I remember watching Sarah Weese cut cheddar cheese to make grilled cheese sandwiches on a snow day.  Sarah Weese and I always used to hang out on snow days, even though we didn’t normally hang out together.  Our houses were close enough for one of us to make the snow-suited trek (I had pink puffy down overalls I wore on such occasions) and so, when our parents had gone to work, we’d call each other:

“Wanna come over?”

“Be there in ten minutes!”

Sarah Weese would come over and we’d play, the way I can’t imagine playing now, the hours of the day slipping by without concern for time or tomorrow.  We’d make snow angels and snowmen, drink hot chocolate, play Trivial Pursuit, and prepare deluxe grilled cheese sandwiches all by ourselves.  She always cut the cheese in meticulously even slices.  I was in awe.  My slices were huge and chunky and clumsily proportioned, a fat wedge on one end and a lean wisp on the other.  Finally I just asked her to cut my cheese for me.  It was simply too fascinating to watch her do it.  She must have practiced for hours at home, I concluded, or her mother must have taught her –“Listen, Sarah, you start with the knife a half-centimeter in and you press down at a 40 degree angle with the same pressure all the way through so that the slice comes out with surgical precision, OK?”  Then, when the time came to show off on those snow days she looked smooth and cool and awesome, making grilled cheese sandwiches without awkward lumps in the middle or neglected cheeseless corners.

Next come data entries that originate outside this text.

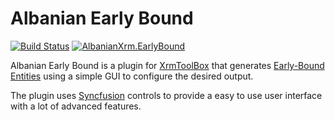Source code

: # Albanian Early Bound
[![Build Status](https://dev.azure.com/Albanian-Xrm/Early-Bound/_apis/build/status/albanian-xrm.Early-Bound?branchName=master)](https://dev.azure.com/Albanian-Xrm/Early-Bound/_build/latest?definitionId=1&branchName=master) [![AlbanianXrm.EarlyBound](https://buildstats.info/nuget/AlbanianXrm.EarlyBound)](https://www.nuget.org/packages/AlbanianXrm.EarlyBound)

Albanian Early Bound is a plugin for [XrmToolBox](https://github.com/MscrmTools/XrmToolBox) that generates [Early-Bound Entities](https://docs.microsoft.com/en-us/dynamics365/customer-engagement/developer/org-service/create-early-bound-entity-classes-code-generation-tool) using a simple GUI to configure the desired output.

The plugin uses [Syncfusion](https://www.syncfusion.com/winforms-ui-controls) controls to provide a easy to use user interface with a lot of advanced features.
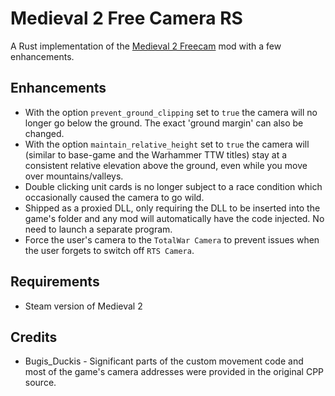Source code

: # Medieval 2 Free Camera RS
A Rust implementation of the [Medieval 2 Freecam](https://www.moddb.com/mods/freecam-medieval-2) mod with a few enhancements.

## Enhancements
* With the option `prevent_ground_clipping` set to `true` the camera will no longer go below the ground. The exact 'ground margin' can also be changed.
* With the option `maintain_relative_height` set to `true` the camera will (similar to base-game and the Warhammer TTW titles) stay at a consistent relative elevation above the ground, even while you move over mountains/valleys.
* Double clicking unit cards is no longer subject to a race condition which occasionally caused the camera to go wild.
* Shipped as a proxied DLL, only requiring the DLL to be inserted into the game's folder and any mod will automatically have the code injected. No need to launch a separate program.
* Force the user's camera to the `TotalWar Camera` to prevent issues when the user forgets to switch off `RTS Camera`.

## Requirements

* Steam version of Medieval 2

## Credits
* Bugis_Duckis - Significant parts of the custom movement code and most of the game's camera addresses were provided in the original CPP source.
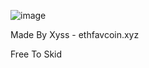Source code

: ![image](https://github.com/eth2cute/advanced-loading-screen/assets/153377701/520f7369-d924-4386-962b-a68bea742a9d)

Made By Xyss - ethfavcoin.xyz

Free To Skid
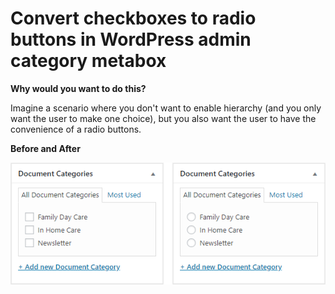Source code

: # Convert checkboxes to radio buttons in WordPress admin category metabox

**Why would you want to do this?**

Imagine a scenario where you don't want to enable hierarchy (and you only want the user to make one choice), but you also want the user to have the convenience of a radio buttons.

**Before and After**

[![N|Solid](https://raw.githubusercontent.com/mikeott/convert-checkboxes-to-radio-buttons/master/before-after.png)](https://github.com/mikeott/convert-checkboxes-to-radio-buttons)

In the years that followed, I forgot about Sarah Weese and our grilled cheese sandwiches.  I graduated, went to college, fell desperately in love with school, took many shots of cheap vodka and did 27-second keg stands, climbed out of basement windows fleeing police, destroyed men in raquetball and discovered ultimate frisbee, slept a sum total of 10 hours a week, passionately regaled my poor parents with the theories of Murray Bookchin, and generally lived my life to the last drop.

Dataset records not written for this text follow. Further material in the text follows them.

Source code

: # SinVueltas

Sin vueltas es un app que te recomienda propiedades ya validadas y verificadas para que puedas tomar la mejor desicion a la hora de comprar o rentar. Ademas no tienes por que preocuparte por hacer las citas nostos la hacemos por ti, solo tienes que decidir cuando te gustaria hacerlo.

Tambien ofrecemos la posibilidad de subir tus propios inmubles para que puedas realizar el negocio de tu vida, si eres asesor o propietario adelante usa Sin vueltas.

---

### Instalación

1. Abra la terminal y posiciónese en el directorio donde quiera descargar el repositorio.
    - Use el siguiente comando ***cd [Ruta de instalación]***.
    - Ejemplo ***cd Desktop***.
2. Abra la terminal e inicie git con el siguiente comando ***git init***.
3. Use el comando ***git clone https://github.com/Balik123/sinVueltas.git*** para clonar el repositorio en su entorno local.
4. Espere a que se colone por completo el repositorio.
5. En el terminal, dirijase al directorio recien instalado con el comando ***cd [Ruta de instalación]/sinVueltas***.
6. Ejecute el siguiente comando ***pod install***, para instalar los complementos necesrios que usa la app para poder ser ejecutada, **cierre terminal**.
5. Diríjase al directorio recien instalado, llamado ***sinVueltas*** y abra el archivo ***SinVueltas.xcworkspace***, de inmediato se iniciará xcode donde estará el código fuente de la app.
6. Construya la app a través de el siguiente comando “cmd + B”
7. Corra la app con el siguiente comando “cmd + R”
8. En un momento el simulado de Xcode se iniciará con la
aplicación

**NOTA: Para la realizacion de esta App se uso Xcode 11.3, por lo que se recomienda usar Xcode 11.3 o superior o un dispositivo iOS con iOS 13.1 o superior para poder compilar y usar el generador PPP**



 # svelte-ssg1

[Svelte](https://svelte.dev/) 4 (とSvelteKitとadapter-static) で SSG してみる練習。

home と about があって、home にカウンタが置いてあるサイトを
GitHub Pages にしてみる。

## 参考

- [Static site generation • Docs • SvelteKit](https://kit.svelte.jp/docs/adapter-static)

I didn’t think of Sarah Weese again until one morning in Mexico not so long ago.  I was at the market, waiting for chicken.  Jorge was going to make his now-famous Oaxacan chicken soup, a potent cure-all brew of chicken, chayotes, carrots, small potatoes, chick peas, huiche squashes, rosemary, thyme, Mexican oregano, and heart-shaped yierbasanta, topped off with freshly chopped white onion, jalapeño and lime.  I’d just ordered the chicken.

“Should I cut off the skin?” the woman asked.  She had a ponytail of tight brown-gray curls and a thick red apron.  I nodded yes.  With her knife she made a series of swift incisions in decisive places and the skin peeled off and was thrown into a bucket.  She did the same for chicken legs, breasts, and thighs; a few swift curves and swoops of the knife and a clean sheet of skin was lifted away and tossed aside.  The way she took that skin off, not a single unnecessary movement, not a nick on the glossy flesh beneath, reminded me suddenly of Sarah Weese.

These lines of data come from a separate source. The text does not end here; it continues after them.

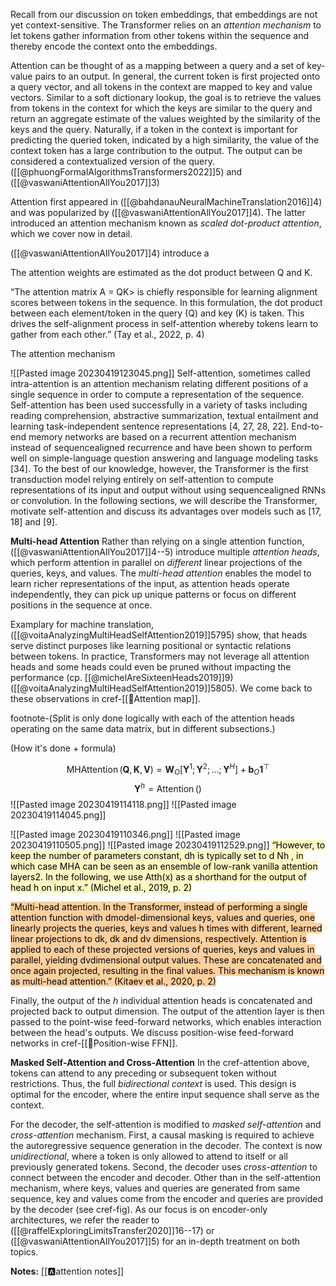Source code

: Recall from our discussion on token embeddings, that embeddings are not yet context-sensitive. The Transformer relies on an *attention mechanism* to let tokens gather information from other tokens within the sequence and thereby encode the context onto the embeddings.

Attention can be thought of as a mapping between a query and a set of key-value pairs to an output. In general, the current token is first projected onto a query vector, and all tokens in the context are mapped to key and value vectors. Similar to a soft dictionary lookup, the goal is to retrieve the values from tokens in the context for which the keys are similar to the query and return an aggregate estimate of the values weighted by the similarity of the keys and the query. Naturally, if a token in the context is important for predicting the queried token, indicated by a high similarity, the value of the context token has a large contribution to the output. The output can be considered a contextualized version of the query. ([[@phuongFormalAlgorithmsTransformers2022]]5) and ([[@vaswaniAttentionAllYou2017]]3)

Attention first appeared in ([[@bahdanauNeuralMachineTranslation2016]]4) and was popularized by ([[@vaswaniAttentionAllYou2017]]4). The latter introduced an attention mechanism known as *scaled dot-product attention*, which we cover now in detail.



([[@vaswaniAttentionAllYou2017]]4) introduce a 

The attention weights are estimated as the dot product between Q and K. 


“The attention matrix A = QK> is chiefly responsible for learning alignment scores between tokens in the sequence. In this formulation, the dot product between each element/token in the query (Q) and key (K) is taken. This drives the self-alignment process in self-attention whereby tokens learn to gather from each other.” (Tay et al., 2022, p. 4)




The attention mechanism 


![[Pasted image 20230419123045.png]]
Self-attention, sometimes called intra-attention is an attention mechanism relating different positions of a single sequence in order to compute a representation of the sequence. Self-attention has been used successfully in a variety of tasks including reading comprehension, abstractive summarization, textual entailment and learning task-independent sentence representations [4, 27, 28, 22]. End-to-end memory networks are based on a recurrent attention mechanism instead of sequencealigned recurrence and have been shown to perform well on simple-language question answering and language modeling tasks [34]. To the best of our knowledge, however, the Transformer is the first transduction model relying entirely on self-attention to compute representations of its input and output without using sequencealigned RNNs or convolution. In the following sections, we will describe the Transformer, motivate self-attention and discuss its advantages over models such as [17, 18] and [9].


**Multi-head Attention**
Rather than relying on a single attention function, ([[@vaswaniAttentionAllYou2017]]4--5) introduce multiple *attention heads*, which perform attention in parallel on *different* linear projections of the queries, keys, and values. The *multi-head attention* enables the model to learn richer representations of the input, as attention heads operate independently, they can pick up unique patterns or focus on different positions in the sequence at once. 

Examplary for machine translation, ([[@voitaAnalyzingMultiHeadSelfAttention2019]]5795) show, that heads serve distinct purposes like learning positional or syntactic relations between tokens. In practice, Transformers may not leverage all attention heads and some heads could even be pruned without impacting the performance (cp. [[@michelAreSixteenHeads2019]]9) ([[@voitaAnalyzingMultiHeadSelfAttention2019]]5805). We come back to these observations in cref-[[🧭Attention map]].

footnote-(Split is only done logically with each of the attention heads operating on the same data matrix, but in different subsections.)


(How it's done + formula)

$$
\operatorname{MHAttention}(\mathbf{Q}, \mathbf{K}, \mathbf{V}) = \mathbf{W}_{O}\left[\mathbf{Y}^{1};\mathbf{Y}^{2};\ldots;\mathbf{Y}^{H} \right] + \mathbf{b}_{O}\mathbf{1}^{\top}
$$
$$
\mathbf{Y}^{h} = \operatorname{Attention}() 
$$
![[Pasted image 20230419114118.png]]
![[Pasted image 20230419114045.png]]

![[Pasted image 20230419110346.png]]
![[Pasted image 20230419110505.png]]
![[Pasted image 20230419112529.png]]
<mark style="background: #FFF3A3A6;">“However, to keep the number of parameters constant, dh is typically set to d Nh , in which case MHA can be seen as an ensemble of low-rank vanilla attention layers2. In the following, we use Atth(x) as a shorthand for the output of head h on input x.” (Michel et al., 2019, p. 2)</mark>

<mark style="background: #FFB86CA6;">“Multi-head attention. In the Transformer, instead of performing a single attention function with dmodel-dimensional keys, values and queries, one linearly projects the queries, keys and values h times with different, learned linear projections to dk, dk and dv dimensions, respectively. Attention is applied to each of these projected versions of queries, keys and values in parallel, yielding dvdimensional output values. These are concatenated and once again projected, resulting in the final values. This mechanism is known as multi-head attention.” (Kitaev et al., 2020, p. 2)</mark>

Finally, the output of the $h$ individual attention heads is concatenated and projected back to output dimension. The output of the attention layer is then passed to the point-wise feed-forward networks, which enables interaction between the head's outputs. We discuss position-wise feed-forward networks in cref-[[🎱Position-wise FFN]].

**Masked Self-Attention and Cross-Attention**
In the cref-attention above, tokens can attend to any preceding or subsequent token without restrictions. Thus, the full *bidirectional context* is used. This design is optimal for the encoder, where the entire input sequence shall serve as the context. 

For the decoder, the self-attention is modified to *masked self-attention* and *cross-attention* mechanism. First, a causal masking is required to achieve the autoregressive sequence generation in the decoder. The context is now *unidirectional*, where a token is only allowed to attend to itself or all previously generated tokens. Second, the decoder uses *cross-attention* to connect between the encoder and decoder. Other than in the self-attention mechanism, where keys, values and queries are generated from same sequence, key and values come from the encoder and queries are provided by the decoder (see cref-fig). As our focus is on encoder-only architectures, we refer the reader to ([[@raffelExploringLimitsTransfer2020]]16--17) or ([[@vaswaniAttentionAllYou2017]]5) for an in-depth treatment on both topics.

**Notes:**
[[🅰️attention notes]]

I started paying attention.  On Independencia, walking home from the grocery store, I ordered a mango.  Always wary of the prospect of vomiting for four days straight following an unfortunate street food encounter, I requested that the teenage boy in charge of the mango cart peel a fresh one.  He picked up a mango and with a small knife began removing the skin.  It came off quickly, only the thinnest layer of flesh clinging to the discarded peels.  He had it peeled in ten seconds, and what was left was bulging, succulent fruit with a dozen smooth, geometric sides of exactly the same length and width, a mango sculpture.  He then started in on the flower, scoring horizontally into the flesh in a way that felt like the chorus of an orchestra, each slice following the same rhythm and beat.  I could practically tap my foot to it.  A flower emerged from the mango, a petal of flesh opening with each movement of the knife. A cut and the opening of mango flesh, a cut and the opening of mango flesh, a cut and the opening of mango flesh, round and round the core.

“Chile?” he asked.

“Si, mucho.”

He picked up the yellow bottle of chile powder and doused it in little puffs into the folds of the flowers.  I passed him ten pesos and he handed me the flower, a work of precise, delicate design where once there was the bulbous raw material of mango.

I am sure that, if asked to produce a mango flower on the spot, it would take me ten minutes of hard labor and the result would be a decimated mango, with random bulges and emaciated curves.  My hands would be coated in sticky mango juice and I’d resort to sucking the flesh from the backsides of the peels.  And I don’t think, despite my being on the extreme end of the lack-of-attention-to-detail messiness spectrum, that I’m alone on this.  There is an art to mango carving, a casual but learned art, which this boy had down to a tee.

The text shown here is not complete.